Whilst Prescott may have spoken in favour of, and instituted, a tougher regulatory regime, he did not cause the Southall, Ladbroke Grove, Hatfield and Potters Bar accidents, and he wasn't responsible for the decision by the directors of Railtrack after Hatfield, to order extensive checks as they weren't confident about the state of the rest of the network, or the delay compensation that thus ensued.
And Prescott absolutely certainly was not responsible for the decision by the company to use money it begged from the government to help with its losses to controversially pay shareholders a special dividend.
From https://en.m.wikipedia.org/wiki/Railtrack
It was the Hatfield crash on 17 October 2000 that proved to be the defining moment in Railtrack's collapse.[12] The subsequent major repairs undertaken across the whole British rail network are estimated to have cost in the order of £580 million.
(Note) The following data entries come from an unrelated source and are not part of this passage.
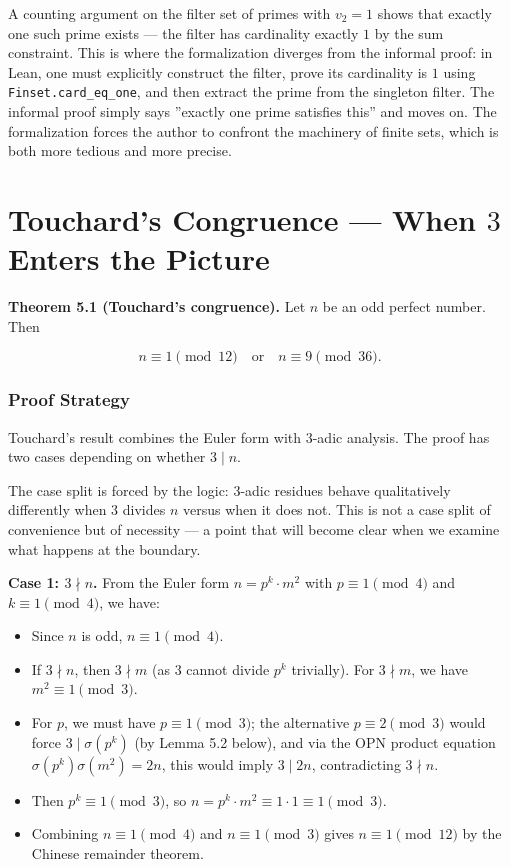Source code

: \documentclass[11pt,a4paper]{article}
\begin{document}
A counting argument on the filter set of primes with $v_2 = 1$ shows that exactly one such prime exists --- the filter has cardinality exactly $1$ by the sum constraint. This is where the formalization diverges from the informal proof: in Lean, one must explicitly construct the filter, prove its cardinality is $1$ using \texttt{Finset.card\_eq\_one}, and then extract the prime from the singleton filter. The informal proof simply says ''exactly one prime satisfies this'' and moves on. The formalization forces the author to confront the machinery of finite sets, which is both more tedious and more precise.

\section{Touchard's Congruence --- When $3$ Enters the Picture}

\textbf{Theorem 5.1 (Touchard's congruence).} Let $n$ be an odd perfect number. Then

\[n \equiv 1 \pmod{12} \quad \text{or} \quad n \equiv 9 \pmod{36}.\]

\subsubsection{Proof Strategy}

Touchard's result combines the Euler form with $3$-adic analysis. The proof has two cases depending on whether $3 \mid n$.

The case split is forced by the logic: $3$-adic residues behave qualitatively differently when $3$ divides $n$ versus when it does not. This is not a case split of convenience but of necessity --- a point that will become clear when we examine what happens at the boundary.

\textbf{Case 1: $3 \nmid n$.} From the Euler form $n = p^k \cdot m^2$ with $p \equiv 1 \pmod{4}$ and $k \equiv 1 \pmod{4}$, we have:

\begin{itemize}
    \item Since $n$ is odd, $n \equiv 1 \pmod{4}$.
    \item If $3 \nmid n$, then $3 \nmid m$ (as $3$ cannot divide $p^k$ trivially). For $3 \nmid m$, we have $m^2 \equiv 1 \pmod{3}$.
    \item For $p$, we must have $p \equiv 1 \pmod{3}$; the alternative $p \equiv 2 \pmod{3}$ would force $3 \mid \sigma(p^k)$ (by Lemma 5.2 below), and via the OPN product equation $\sigma(p^k)\sigma(m^2) = 2n$, this would imply $3 \mid 2n$, contradicting $3 \nmid n$.
    \item Then $p^k \equiv 1 \pmod{3}$, so $n = p^k \cdot m^2 \equiv 1 \cdot 1 \equiv 1 \pmod{3}$.
    \item Combining $n \equiv 1 \pmod{4}$ and $n \equiv 1 \pmod{3}$ gives $n \equiv 1 \pmod{12}$ by the Chinese remainder theorem.
\end{itemize}
\end{document}
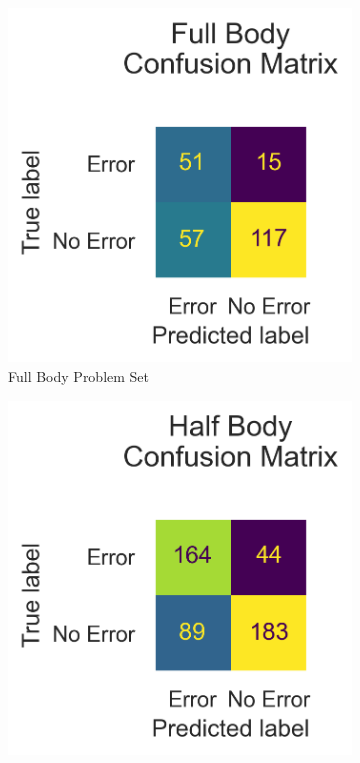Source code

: \begin{figure}[htbp]
  \centering
  \begin{subfigure}[b]{0.35\linewidth}
      \centering
      \includegraphics[width=\textwidth]{figures/results_hi/v2/confusion/full_together.png}
      \caption[]{Full Body Problem Set}
      \label{fig:hi_fb_conf}
  \end{subfigure}
  \hfill
  \begin{subfigure}[b]{0.35\linewidth}
      \centering
      \includegraphics[width=\textwidth]{figures/results_hi/v2/confusion/half_together.png}

\end{subfigure}
\end{figure}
According to Christian Wolmar, author of On the Wrong Line, the Railtrack board panicked in the wake of Hatfield.[13] Because most of the engineering skill of British Rail had been sold off into the maintenance and renewal companies, Railtrack had no idea how many Hatfields were waiting to happen, nor did they have any way of assessing the consequence of the speed restrictions they were ordering – restrictions that brought the railway network to all but a standstill.[14]
Regulatory and customer pressure had been increasing, and the company's share price began to fall sharply as it became apparent that there were serious shortcomings in the company's ability to tackle and solve its greatest problems.[15]
Although it can sound like it, this isn't about the philosophy or politics of private versus public sectors. In the limit it's about having something that pragmatically works, instead of incompetence caused by bad organisation.
On electricity privatisation, the other companies effectively got National Grid for free, then reorganised and floated it off separately. After rail privatisation, it is rumoured the various companies had more contract lawyers than engineers.